··· GIVEN ENTRIES ···

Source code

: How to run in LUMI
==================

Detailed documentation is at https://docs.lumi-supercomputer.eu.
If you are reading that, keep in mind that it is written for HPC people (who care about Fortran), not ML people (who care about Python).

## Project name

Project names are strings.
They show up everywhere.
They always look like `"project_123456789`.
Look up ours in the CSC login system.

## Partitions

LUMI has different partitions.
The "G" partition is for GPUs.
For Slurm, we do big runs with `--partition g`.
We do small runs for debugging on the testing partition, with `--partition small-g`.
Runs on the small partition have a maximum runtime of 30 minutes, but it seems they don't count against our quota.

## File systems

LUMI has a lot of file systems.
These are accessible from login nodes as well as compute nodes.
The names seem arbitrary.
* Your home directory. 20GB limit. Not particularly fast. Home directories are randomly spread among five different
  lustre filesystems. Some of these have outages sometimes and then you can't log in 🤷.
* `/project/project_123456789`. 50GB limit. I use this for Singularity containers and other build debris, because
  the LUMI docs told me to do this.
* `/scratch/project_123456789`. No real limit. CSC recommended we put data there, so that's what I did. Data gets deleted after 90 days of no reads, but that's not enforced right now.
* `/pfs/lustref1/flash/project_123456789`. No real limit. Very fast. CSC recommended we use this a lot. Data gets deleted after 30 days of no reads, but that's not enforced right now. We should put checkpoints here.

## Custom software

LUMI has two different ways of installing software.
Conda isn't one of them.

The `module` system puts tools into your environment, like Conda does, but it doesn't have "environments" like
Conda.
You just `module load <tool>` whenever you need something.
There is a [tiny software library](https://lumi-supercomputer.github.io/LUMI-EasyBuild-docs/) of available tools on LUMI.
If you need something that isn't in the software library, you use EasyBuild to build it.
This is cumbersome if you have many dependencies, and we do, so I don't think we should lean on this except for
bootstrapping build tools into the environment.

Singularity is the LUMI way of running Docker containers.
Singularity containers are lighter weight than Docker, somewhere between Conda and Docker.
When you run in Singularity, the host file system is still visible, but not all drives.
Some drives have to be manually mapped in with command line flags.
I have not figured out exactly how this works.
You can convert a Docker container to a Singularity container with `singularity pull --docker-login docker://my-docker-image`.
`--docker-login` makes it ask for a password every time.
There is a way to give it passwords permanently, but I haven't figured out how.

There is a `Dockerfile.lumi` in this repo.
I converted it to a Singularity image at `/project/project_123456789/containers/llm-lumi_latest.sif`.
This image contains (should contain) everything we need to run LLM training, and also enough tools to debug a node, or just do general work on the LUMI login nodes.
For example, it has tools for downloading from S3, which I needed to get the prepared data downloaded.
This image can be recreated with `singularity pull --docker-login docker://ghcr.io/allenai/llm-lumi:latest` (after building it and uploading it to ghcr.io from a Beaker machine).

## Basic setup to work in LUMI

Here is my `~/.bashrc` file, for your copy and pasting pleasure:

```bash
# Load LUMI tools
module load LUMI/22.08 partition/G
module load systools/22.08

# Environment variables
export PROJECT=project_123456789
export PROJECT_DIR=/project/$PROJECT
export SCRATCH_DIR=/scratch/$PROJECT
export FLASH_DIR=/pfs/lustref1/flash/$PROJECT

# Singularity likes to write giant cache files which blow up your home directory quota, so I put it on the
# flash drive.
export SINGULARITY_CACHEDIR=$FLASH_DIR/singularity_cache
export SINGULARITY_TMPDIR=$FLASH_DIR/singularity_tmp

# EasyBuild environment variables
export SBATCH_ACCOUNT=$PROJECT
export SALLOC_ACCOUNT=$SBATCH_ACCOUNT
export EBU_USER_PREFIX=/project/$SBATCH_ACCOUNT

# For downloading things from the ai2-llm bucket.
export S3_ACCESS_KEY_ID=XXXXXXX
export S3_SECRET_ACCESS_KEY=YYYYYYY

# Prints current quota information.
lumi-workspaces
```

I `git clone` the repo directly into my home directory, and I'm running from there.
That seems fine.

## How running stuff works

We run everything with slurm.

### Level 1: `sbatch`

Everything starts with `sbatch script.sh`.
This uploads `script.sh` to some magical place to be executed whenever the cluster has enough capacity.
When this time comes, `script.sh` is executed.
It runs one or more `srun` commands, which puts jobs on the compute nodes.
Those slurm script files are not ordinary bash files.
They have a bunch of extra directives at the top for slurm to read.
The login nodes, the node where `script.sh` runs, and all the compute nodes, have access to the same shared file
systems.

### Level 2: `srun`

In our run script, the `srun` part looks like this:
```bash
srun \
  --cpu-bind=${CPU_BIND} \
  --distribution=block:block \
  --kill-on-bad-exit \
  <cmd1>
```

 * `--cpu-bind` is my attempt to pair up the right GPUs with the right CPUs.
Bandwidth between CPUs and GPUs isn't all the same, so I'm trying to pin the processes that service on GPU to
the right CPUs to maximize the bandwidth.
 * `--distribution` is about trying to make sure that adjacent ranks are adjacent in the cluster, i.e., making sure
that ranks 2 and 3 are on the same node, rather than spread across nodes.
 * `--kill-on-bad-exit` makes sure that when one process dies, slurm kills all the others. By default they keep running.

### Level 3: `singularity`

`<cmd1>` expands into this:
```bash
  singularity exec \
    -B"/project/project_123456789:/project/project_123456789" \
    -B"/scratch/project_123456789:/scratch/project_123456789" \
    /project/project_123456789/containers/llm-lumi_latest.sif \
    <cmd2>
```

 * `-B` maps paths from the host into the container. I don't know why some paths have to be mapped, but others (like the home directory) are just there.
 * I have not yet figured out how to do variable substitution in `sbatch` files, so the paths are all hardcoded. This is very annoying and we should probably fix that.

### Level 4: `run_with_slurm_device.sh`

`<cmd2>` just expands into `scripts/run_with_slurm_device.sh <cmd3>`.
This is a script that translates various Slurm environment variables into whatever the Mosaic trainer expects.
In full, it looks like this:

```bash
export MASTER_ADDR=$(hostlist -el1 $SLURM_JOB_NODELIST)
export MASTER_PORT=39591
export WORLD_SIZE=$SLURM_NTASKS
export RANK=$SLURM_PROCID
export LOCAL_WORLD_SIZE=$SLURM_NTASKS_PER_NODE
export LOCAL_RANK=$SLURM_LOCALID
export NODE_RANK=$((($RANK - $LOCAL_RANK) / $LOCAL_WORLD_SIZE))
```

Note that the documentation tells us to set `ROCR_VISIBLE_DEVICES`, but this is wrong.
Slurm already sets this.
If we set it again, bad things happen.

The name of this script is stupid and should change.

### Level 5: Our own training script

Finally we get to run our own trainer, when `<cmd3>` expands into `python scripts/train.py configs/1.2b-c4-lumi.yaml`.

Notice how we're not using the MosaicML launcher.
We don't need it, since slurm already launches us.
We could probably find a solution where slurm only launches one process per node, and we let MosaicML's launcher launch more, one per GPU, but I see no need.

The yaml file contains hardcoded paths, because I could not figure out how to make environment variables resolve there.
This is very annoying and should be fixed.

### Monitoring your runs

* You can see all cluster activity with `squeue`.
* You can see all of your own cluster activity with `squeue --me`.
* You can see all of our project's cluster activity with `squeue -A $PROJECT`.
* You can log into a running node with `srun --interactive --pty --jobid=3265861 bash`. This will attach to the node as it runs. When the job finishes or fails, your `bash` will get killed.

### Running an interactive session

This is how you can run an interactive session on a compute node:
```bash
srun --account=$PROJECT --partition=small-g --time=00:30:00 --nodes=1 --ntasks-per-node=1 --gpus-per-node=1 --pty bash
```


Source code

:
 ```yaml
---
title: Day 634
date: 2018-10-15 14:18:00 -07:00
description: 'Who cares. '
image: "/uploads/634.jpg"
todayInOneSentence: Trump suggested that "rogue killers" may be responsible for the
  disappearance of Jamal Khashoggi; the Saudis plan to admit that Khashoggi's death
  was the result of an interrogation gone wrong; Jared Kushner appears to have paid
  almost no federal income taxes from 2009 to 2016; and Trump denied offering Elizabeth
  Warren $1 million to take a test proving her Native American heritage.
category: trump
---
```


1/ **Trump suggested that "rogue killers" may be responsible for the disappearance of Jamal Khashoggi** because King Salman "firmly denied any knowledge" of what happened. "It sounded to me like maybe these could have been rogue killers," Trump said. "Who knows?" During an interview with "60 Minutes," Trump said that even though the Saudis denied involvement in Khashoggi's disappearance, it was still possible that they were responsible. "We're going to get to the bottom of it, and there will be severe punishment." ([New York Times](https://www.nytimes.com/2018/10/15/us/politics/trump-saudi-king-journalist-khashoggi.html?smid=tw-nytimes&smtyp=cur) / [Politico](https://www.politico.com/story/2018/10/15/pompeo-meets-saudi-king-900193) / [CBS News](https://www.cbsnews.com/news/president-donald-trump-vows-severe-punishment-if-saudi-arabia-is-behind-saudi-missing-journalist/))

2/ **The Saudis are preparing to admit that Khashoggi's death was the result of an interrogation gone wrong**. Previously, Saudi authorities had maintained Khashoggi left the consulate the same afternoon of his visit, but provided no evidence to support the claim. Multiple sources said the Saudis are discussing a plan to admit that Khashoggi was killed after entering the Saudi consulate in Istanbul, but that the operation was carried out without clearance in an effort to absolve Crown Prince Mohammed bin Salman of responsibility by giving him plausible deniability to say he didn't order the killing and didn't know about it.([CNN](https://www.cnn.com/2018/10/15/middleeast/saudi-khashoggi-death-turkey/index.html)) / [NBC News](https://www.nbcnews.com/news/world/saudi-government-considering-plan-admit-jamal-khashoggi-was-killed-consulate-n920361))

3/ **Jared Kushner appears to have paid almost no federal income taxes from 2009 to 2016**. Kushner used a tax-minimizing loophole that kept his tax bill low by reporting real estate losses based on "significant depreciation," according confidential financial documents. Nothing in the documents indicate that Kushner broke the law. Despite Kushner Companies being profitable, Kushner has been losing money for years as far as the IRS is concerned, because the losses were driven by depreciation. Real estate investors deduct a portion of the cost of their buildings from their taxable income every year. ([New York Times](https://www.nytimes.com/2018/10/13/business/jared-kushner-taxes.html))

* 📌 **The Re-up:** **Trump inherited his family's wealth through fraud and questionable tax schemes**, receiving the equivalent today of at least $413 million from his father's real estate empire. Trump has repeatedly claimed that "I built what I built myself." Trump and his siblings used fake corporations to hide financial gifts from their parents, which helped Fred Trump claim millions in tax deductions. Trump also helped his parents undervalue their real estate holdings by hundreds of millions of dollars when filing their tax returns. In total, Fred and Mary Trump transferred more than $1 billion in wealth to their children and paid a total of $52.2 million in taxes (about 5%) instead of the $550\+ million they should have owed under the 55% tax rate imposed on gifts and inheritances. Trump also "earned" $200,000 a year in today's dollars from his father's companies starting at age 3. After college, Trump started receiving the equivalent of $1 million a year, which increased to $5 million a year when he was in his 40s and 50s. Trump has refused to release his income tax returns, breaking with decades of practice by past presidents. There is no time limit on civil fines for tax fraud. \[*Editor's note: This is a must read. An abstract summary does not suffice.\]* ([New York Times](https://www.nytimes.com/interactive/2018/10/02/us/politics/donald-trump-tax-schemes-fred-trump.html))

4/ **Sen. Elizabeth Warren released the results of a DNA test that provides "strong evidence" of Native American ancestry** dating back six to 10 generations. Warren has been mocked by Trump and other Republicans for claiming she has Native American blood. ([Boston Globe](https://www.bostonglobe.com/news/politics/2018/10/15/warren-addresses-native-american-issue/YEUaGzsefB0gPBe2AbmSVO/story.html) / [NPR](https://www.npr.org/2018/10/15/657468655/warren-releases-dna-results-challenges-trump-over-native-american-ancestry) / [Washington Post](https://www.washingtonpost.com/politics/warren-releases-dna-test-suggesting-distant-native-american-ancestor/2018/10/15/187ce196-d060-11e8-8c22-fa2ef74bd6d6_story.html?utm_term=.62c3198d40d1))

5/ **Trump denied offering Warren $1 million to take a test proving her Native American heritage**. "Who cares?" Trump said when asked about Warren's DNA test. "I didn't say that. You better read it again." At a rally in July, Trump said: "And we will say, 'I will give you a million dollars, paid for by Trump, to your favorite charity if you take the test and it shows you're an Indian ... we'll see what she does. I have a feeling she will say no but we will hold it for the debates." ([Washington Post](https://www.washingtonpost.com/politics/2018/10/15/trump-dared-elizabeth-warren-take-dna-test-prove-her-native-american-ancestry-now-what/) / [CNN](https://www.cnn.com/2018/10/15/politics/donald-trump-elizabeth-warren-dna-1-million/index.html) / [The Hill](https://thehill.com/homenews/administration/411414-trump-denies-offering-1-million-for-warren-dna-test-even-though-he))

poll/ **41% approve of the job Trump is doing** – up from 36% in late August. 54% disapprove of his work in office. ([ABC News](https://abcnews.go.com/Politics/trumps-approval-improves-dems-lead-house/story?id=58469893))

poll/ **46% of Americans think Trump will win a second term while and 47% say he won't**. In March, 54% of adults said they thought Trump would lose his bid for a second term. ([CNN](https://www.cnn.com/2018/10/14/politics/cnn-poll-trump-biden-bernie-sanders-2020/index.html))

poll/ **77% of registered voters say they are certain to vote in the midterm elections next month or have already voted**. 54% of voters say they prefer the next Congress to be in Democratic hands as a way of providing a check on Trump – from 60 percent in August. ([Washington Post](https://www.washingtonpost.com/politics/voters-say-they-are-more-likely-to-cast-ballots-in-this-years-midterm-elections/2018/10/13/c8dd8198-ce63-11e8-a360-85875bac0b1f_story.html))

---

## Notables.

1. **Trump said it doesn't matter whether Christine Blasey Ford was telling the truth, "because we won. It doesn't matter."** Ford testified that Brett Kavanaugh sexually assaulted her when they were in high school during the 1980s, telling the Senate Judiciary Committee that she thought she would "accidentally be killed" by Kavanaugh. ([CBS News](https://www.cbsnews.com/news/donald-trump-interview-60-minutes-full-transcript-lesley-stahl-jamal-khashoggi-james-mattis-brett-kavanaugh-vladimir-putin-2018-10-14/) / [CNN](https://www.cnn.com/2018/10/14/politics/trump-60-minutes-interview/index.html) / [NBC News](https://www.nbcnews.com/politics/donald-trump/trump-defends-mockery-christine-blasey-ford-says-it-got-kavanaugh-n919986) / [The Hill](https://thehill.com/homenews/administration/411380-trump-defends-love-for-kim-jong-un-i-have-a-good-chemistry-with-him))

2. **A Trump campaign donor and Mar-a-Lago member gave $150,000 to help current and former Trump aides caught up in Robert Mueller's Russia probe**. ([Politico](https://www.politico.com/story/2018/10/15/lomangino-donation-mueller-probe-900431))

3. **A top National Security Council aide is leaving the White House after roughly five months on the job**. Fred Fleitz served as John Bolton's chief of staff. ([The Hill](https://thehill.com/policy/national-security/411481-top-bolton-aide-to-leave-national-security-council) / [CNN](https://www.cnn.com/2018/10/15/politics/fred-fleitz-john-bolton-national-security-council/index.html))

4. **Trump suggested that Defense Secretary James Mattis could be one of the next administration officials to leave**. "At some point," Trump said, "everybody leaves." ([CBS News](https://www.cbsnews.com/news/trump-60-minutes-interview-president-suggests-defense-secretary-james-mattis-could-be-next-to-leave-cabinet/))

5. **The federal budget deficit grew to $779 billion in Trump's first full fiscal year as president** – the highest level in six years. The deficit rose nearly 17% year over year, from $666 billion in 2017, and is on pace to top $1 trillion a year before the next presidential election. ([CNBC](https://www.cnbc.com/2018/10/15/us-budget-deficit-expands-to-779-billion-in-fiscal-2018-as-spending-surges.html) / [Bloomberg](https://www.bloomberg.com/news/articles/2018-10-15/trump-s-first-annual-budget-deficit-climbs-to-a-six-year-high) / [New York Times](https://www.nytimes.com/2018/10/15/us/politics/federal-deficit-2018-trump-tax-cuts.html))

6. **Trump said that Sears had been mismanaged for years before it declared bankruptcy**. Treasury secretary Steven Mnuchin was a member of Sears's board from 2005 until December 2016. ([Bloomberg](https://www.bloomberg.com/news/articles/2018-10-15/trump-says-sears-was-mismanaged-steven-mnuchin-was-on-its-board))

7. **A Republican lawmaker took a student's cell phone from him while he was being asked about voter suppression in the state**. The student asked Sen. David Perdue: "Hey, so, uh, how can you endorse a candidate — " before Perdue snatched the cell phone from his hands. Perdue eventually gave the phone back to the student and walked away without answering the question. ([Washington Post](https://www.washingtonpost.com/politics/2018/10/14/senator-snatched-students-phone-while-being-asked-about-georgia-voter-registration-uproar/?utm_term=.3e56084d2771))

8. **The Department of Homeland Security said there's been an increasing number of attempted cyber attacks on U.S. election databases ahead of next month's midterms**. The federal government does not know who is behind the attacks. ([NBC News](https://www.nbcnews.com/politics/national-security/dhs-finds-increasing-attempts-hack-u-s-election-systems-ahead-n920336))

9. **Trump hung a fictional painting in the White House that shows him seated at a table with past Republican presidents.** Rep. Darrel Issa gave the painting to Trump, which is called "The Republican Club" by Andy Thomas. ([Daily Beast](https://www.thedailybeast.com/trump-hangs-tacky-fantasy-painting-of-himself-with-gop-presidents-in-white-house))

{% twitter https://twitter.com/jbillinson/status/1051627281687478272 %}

···

### EXERCISE OBJECTIVE
Using the entries above, output exactly the lines between the line holding "poll/ **77% of" and the line holding "## Notables.", end lines included, and nothing more.

### WRITTEN ANSWER
poll/ **77% of registered voters say they are certain to vote in the midterm elections next month or have already voted**. 54% of voters say they prefer the next Congress to be in Democratic hands as a way of providing a check on Trump – from 60 percent in August. ([Washington Post](https://www.washingtonpost.com/politics/voters-say-they-are-more-likely-to-cast-ballots-in-this-years-midterm-elections/2018/10/13/c8dd8198-ce63-11e8-a360-85875bac0b1f_story.html))

---

## Notables.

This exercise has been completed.